The questions you answer without…

We all commit this crime every day of our lives: answering a question without knowing, for sure, the answer. I don’t mean knowing in any existential sense. I simply mean that, given time, a good library and/or search engine, you could find a citable reference for answering with the information you provide, or a close fascimile… rather than the mix of knowledge, blather, and everything in between that we all just live with. I do it myself plenty. My wife has taken to asking me if I really know the answer, or I’m just doing my “answer-boldly-and-confidently-and-see-if-that-works” routine. I’ll admit that there are times I’ve earned that suspicion, despite actually knowing quite a few things (often without really knowing why… trivia fills the memory!). Still, everyone once in a while you just want to be trusted as an all-knowing source.

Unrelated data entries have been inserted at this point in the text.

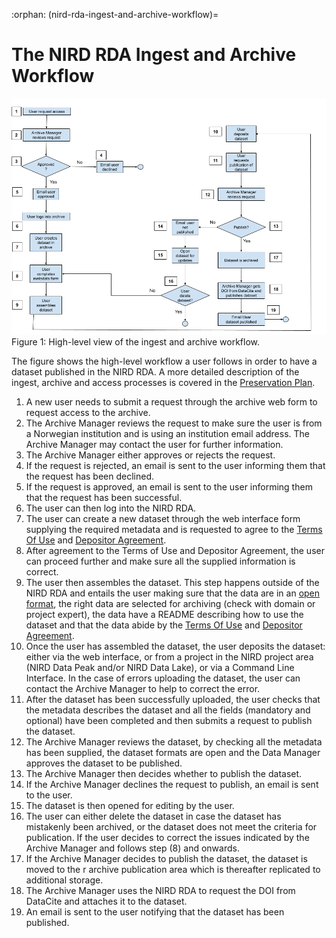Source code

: :orphan:
(nird-rda-ingest-and-archive-workflow)=

# The NIRD RDA Ingest and Archive Workflow


![ingest_and_archive_workflow](imgs/ingest_and_archive_workflow.png "ingest and archive workflow")
Figure 1: High-level view of the ingest and archive workflow.

The figure shows the high-level workflow a user follows in order to have a dataset published in
the NIRD RDA. A more detailed description of the ingest, archive and access processes is
covered in the [Preservation Plan](https://www.sigma2.no/nird-research-data-archive-preservation-plan).

1. A new user needs to submit a request through the archive web form to request access to the archive.
2. The Archive Manager reviews the request to make sure the user is from a Norwegian institution and is using an institution email address. The Archive Manager may contact the user for further information.
3. The Archive Manager either approves or rejects the request.
4. If the request is rejected, an email is sent to the user informing them that the request has been declined.
5. If the request is approved, an email is sent to the user informing them that the request has been successful.
6. The user can then log into the NIRD RDA.
7. The user can create a new dataset through the web interface form supplying the required metadata and is requested to agree to the [Terms Of Use](https://www.sigma2.no/nird-research-data-archive-terms-use) and  [Depositor Agreement](https://www.sigma2.no/nird-research-data-archive-depositor-agreement).
8. After agreement to the Terms of Use and Depositor Agreement, the user can proceed further and make sure all the supplied information is correct.
9. The user then assembles the dataset. This step happens outside of the NIRD RDA and entails the user making sure that the data are in an [open format](https://opendataformats.org), the right data are selected for archiving (check with domain or project expert), the data have a README describing how to use the dataset and that the data abide by the [Terms Of Use](https://www.sigma2.no/nird-research-data-archive-terms-use) and  [Depositor Agreement](https://www.sigma2.no/nird-research-data-archive-depositor-agreement).
10. Once the user has assembled the dataset, the user deposits the dataset: either via the web interface, or from a project in the NIRD project area (NIRD Data Peak and/or NIRD Data Lake), or via a Command Line Interface. In the case of errors uploading the dataset, the user can contact the Archive Manager to help to correct the error.
11. After the dataset has been successfully uploaded, the user checks that the metadata describes the dataset and all the fields (mandatory and optional) have been completed and then submits a request to publish the dataset.
12. The Archive Manager reviews the dataset, by checking all the metadata has been supplied, the dataset formats are open and the Data Manager approves the dataset to be published.
13. The Archive Manager then decides whether to publish the dataset.
14. If the Archive Manager declines the request to publish, an email is sent to the user.
15. The dataset is then opened for editing by the user.
16. The user can either delete the dataset in case the dataset has mistakenly been archived, or the dataset does not meet the criteria for publication. If the user decides to correct the issues indicated by the Archive Manager and follows step (8) and onwards.
17. If the Archive Manager decides to publish the dataset, the dataset is moved to the r archive publication area which is thereafter replicated to additional storage.
18. The Archive Manager uses the NIRD RDA to request the DOI from DataCite and attaches it to the dataset.
19. An email is sent to the user notifying that the dataset has been published.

The problem is, I have someone who does trust me as an all-knowing source, my son, and I want to give him the real answer every time. He’s a sponge, like any young child, and I cringe every time I elide my response or otherwise provide him with bad information. Today, he read the numbers on his cousin’s door right-to-left, and I explained to him that we read left-to-right. He, like most three-year-olds, asked “Why?”

I don’t know. So I told him “I don’t know. It’s an accident of history.” Which seemed to satisfy him, but left me itching to know the answer. I can’t really judge whether this source is definitive, but supposedly I was right. The Greeks found it easier (because more people are right-handed? easier to write left to right, and reading just followed?), and here we are. If anyone knows more details, I’m all ears. The boy doesn’t care anymore, but I do.

Wonder how many wrong answers I gave him today?